Exercise prompt:
Within the records that follow, count the lines containing the string "debugging". Reply only with the count.

The data:

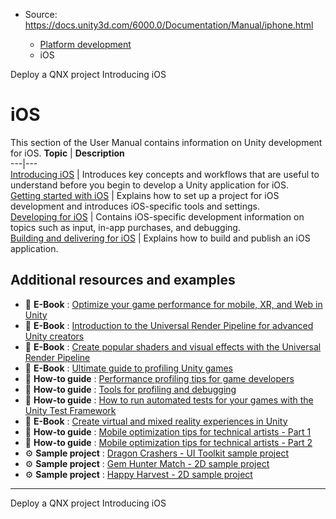 * Source: https://docs.unity3d.com/6000.0/Documentation/Manual/iphone.html

  * [Platform development ](https://docs.unity3d.com/6000.0/Documentation/Manual/PlatformSpecific.html)
  * iOS


[](https://docs.unity3d.com/6000.0/Documentation/Manual/qnx-deploy.html)
Deploy a QNX project
[](https://docs.unity3d.com/6000.0/Documentation/Manual/ios-introducing.html)
Introducing iOS
# iOS
This section of the User Manual contains information on Unity development for iOS.
**Topic** | **Description**  
---|---  
[Introducing iOS](https://docs.unity3d.com/6000.0/Documentation/Manual/ios-introducing.html) | Introduces key concepts and workflows that are useful to understand before you begin to develop a Unity application for iOS.  
[Getting started with iOS](https://docs.unity3d.com/6000.0/Documentation/Manual/iphone-GettingStarted.html) | Explains how to set up a project for iOS development and introduces iOS-specific tools and settings.  
[Developing for iOS](https://docs.unity3d.com/6000.0/Documentation/Manual/ios-developing.html) | Contains iOS-specific development information on topics such as input, in-app purchases, and debugging.  
[Building and delivering for iOS](https://docs.unity3d.com/6000.0/Documentation/Manual/ios-building-and-delivering.html) | Explains how to build and publish an iOS application.  
## Additional resources and examples
  * 📖 **E-Book** : [Optimize your game performance for mobile, XR, and Web in Unity](https://unity.com/resources/mobile-xr-web-game-performance-optimization-unity-6)
  * 📖 **E-Book** : [Introduction to the Universal Render Pipeline for advanced Unity creators](https://unity.com/resources/introduction-to-urp-advanced-creators-unity-6)
  * 📖 **E-Book** : [Create popular shaders and visual effects with the Universal Render Pipeline](https://unity.com/resources/create-shaders-visual-effects-urp-unity-6?isGated=false)
  * 📖 **E-Book** : [Ultimate guide to profiling Unity games](https://unity.com/resources/ultimate-guide-to-profiling-unity-games?isGated=false)
  * 📝 **How-to guide** : [Performance profiling tips for game developers](https://unity.com/how-to/best-practices-for-profiling-game-performance)
  * 📝 **How-to guide** : [Tools for profiling and debugging](https://unity.com/how-to/profiling-and-debugging-tools)
  * 📝 **How-to guide** : [How to run automated tests for your games with the Unity Test Framework](https://unity.com/how-to/automated-tests-unity-test-framework)
  * 📖 **E-Book** : [Create virtual and mixed reality experiences in Unity](https://unity.com/resources/create-virtual-mixed-reality-experiences-unity?isGated=false)
  * 📝 **How-to guide** : [Mobile optimization tips for technical artists - Part 1](https://unity.com/how-to/mobile-game-optimization-tips-part-1)
  * 📝 **How-to guide** : [Mobile optimization tips for technical artists - Part 2](https://unity.com/how-to/mobile-game-optimization-tips-part-2)
  * ⚙️ **Sample project** : [Dragon Crashers - UI Toolkit sample project](https://assetstore.unity.com/packages/essentials/tutorial-projects/dragon-crashers-ui-toolkit-sample-project-231178)
  * ⚙️ **Sample project** : [Gem Hunter Match - 2D sample project](https://assetstore.unity.com/packages/essentials/tutorial-projects/gem-hunter-match-2d-sample-project-278941)
  * ⚙️ **Sample project** : [Happy Harvest - 2D sample project](https://assetstore.unity.com/packages/essentials/tutorial-projects/happy-harvest-2d-sample-project-259218)


* * *
[](https://docs.unity3d.com/6000.0/Documentation/Manual/qnx-deploy.html)
Deploy a QNX project
[](https://docs.unity3d.com/6000.0/Documentation/Manual/ios-introducing.html)
Introducing iOS
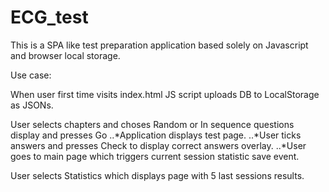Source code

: # ECG_test

This is a SPA like test preparation application based solely on Javascript and browser local storage.

Use case: 

When user first time visits index.html JS script uploads DB to LocalStorage as JSONs.

User selects chapters and choses Random or In sequence questions display and presses Go
..*Application displays test page. 
..*User ticks answers and presses Check to display correct answers overlay.
..*User goes to main page which triggers current session statistic save event.

User selects Statistics which displays page with 5 last sessions results.
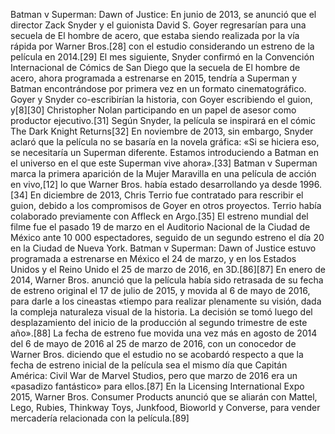 Batman v Superman: Dawn of Justice: En junio de 2013, se anunció que el director Zack Snyder y el guionista David S. Goyer regresarían para una secuela de El hombre de acero, que estaba siendo realizada por la vía rápida por Warner Bros.[28]​ con el estudio considerando un estreno de la película en 2014.[29]​ El mes siguiente, Snyder confirmó en la Convención Internacional de Cómics de San Diego que la secuela de El hombre de acero, ahora programada a estrenarse en 2015, tendría a Superman y Batman encontrándose por primera vez en un formato cinematográfico. Goyer y Snyder co-escribirían la historia, con Goyer escribiendo el guion, y[8]​[30]​ Christopher Nolan participando en un papel de asesor como productor ejecutivo.[31]​ Según Snyder, la película se inspirará en el cómic The Dark Knight Returns[32]​ En noviembre de 2013, sin embargo, Snyder aclaró que la película no se basaría en la novela gráfica: «Si se hiciera eso, se necesitaría un Superman diferente. Estamos introduciendo a Batman en el universo en el que este Superman vive ahora».[33]​ Batman v Superman marca la primera aparición de la Mujer Maravilla en una película de acción en vivo,[12]​ lo que Warner Bros. había estado desarrollando ya desde 1996.[34]​ En diciembre de 2013, Chris Terrio fue contratado para rescribir el guion, debido a los compromisos de Goyer en otros proyectos. Terrio había colaborado previamente con Affleck en Argo.[35]​ El estreno mundial del filme fue el pasado 19 de marzo en el Auditorio Nacional de la Ciudad de México ante 10 000 espectadores, seguido de un segundo estreno el día 20 en la Ciudad de Nueva York. Batman v Superman: Dawn of Justice estuvo programada a estrenarse en México el 24 de marzo, y en los Estados Unidos y el Reino Unido el 25 de marzo de 2016, en 3D.[86]​[87]​ En enero de 2014, Warner Bros. anunció que la película había sido retrasada de su fecha de estreno original el 17 de julio de 2015, y movida al 6 de mayo de 2016, para darle a los cineastas «tiempo para realizar plenamente su visión, dada la compleja naturaleza visual de la historia. La decisión se tomó luego del desplazamiento del inicio de la producción al segundo trimestre de este año».[88]​ La fecha de estreno fue movida una vez más en agosto de 2014 del 6 de mayo de 2016 al 25 de marzo de 2016, con un conocedor de Warner Bros. diciendo que el estudio no se acobardó respecto a que la fecha de estreno inicial de la película sea el mismo día que Capitán América: Civil War de Marvel Studios, pero que marzo de 2016 era un «pasadizo fantástico» para ellos.[87]​ En la Licensing International Expo 2015, Warner Bros. Consumer Products anunció que se aliarán con Mattel, Lego, Rubies, Thinkway Toys, Junkfood, Bioworld y Converse, para vender mercadería relacionada con la película.[89]​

The completed task:
2